--- EXERCISE INSTRUCTIONS ---
Report each line of the listing below that holds "GuiDocumentLabel".

◆ ◆ ◆ ◆

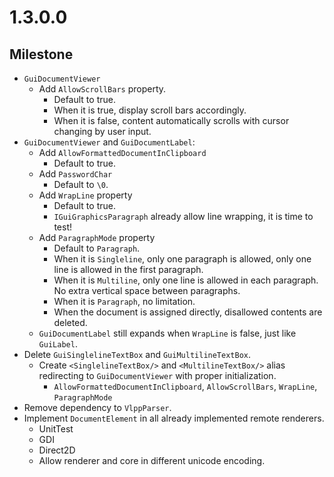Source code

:# 1.3.0.0

## Milestone

- `GuiDocumentViewer`
  - Add `AllowScrollBars` property.
    - Default to true.
    - When it is true, display scroll bars accordingly.
    - When it is false, content automatically scrolls with cursor changing by user input.
- `GuiDocumentViewer` and `GuiDocumentLabel`:
  - Add `AllowFormattedDocumentInClipboard`
    - Default to true.
  - Add `PasswordChar`
    - Default to `\0`.
  - Add `WrapLine` property
    - Default to true.
    - `IGuiGraphicsParagraph` already allow line wrapping, it is time to test!
  - Add `ParagraphMode` property
    - Default to `Paragraph`.
    - When it is `Singleline`, only one paragraph is allowed, only one line is allowed in the first paragraph.
    - When it is `Multiline`, only one line is allowed in each paragraph. No extra vertical space between paragraphs.
    - When it is `Paragraph`, no limitation.
    - When the document is assigned directly, disallowed contents are deleted.
  - `GuiDocumentLabel` still expands when `WrapLine` is false, just like `GuiLabel`.
- Delete `GuiSinglelineTextBox` and `GuiMultilineTextBox`.
  - Create `<SinglelineTextBox/>` and `<MultilineTextBox/>` alias redirecting to `GuiDocumentViewer` with proper initialization.
    - `AllowFormattedDocumentInClipboard`, `AllowScrollBars`, `WrapLine`, `ParagraphMode`
- Remove dependency to `VlppParser`.
- Implement `DocumentElement` in all already implemented remote renderers.
  - UnitTest
  - GDI
  - Direct2D
  - Allow renderer and core in different unicode encoding.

◆ ◆ ◆ ◆

--- EXERCISE OUTPUT ---
- `GuiDocumentViewer` and `GuiDocumentLabel`:
  - `GuiDocumentLabel` still expands when `WrapLine` is false, just like `GuiLabel`.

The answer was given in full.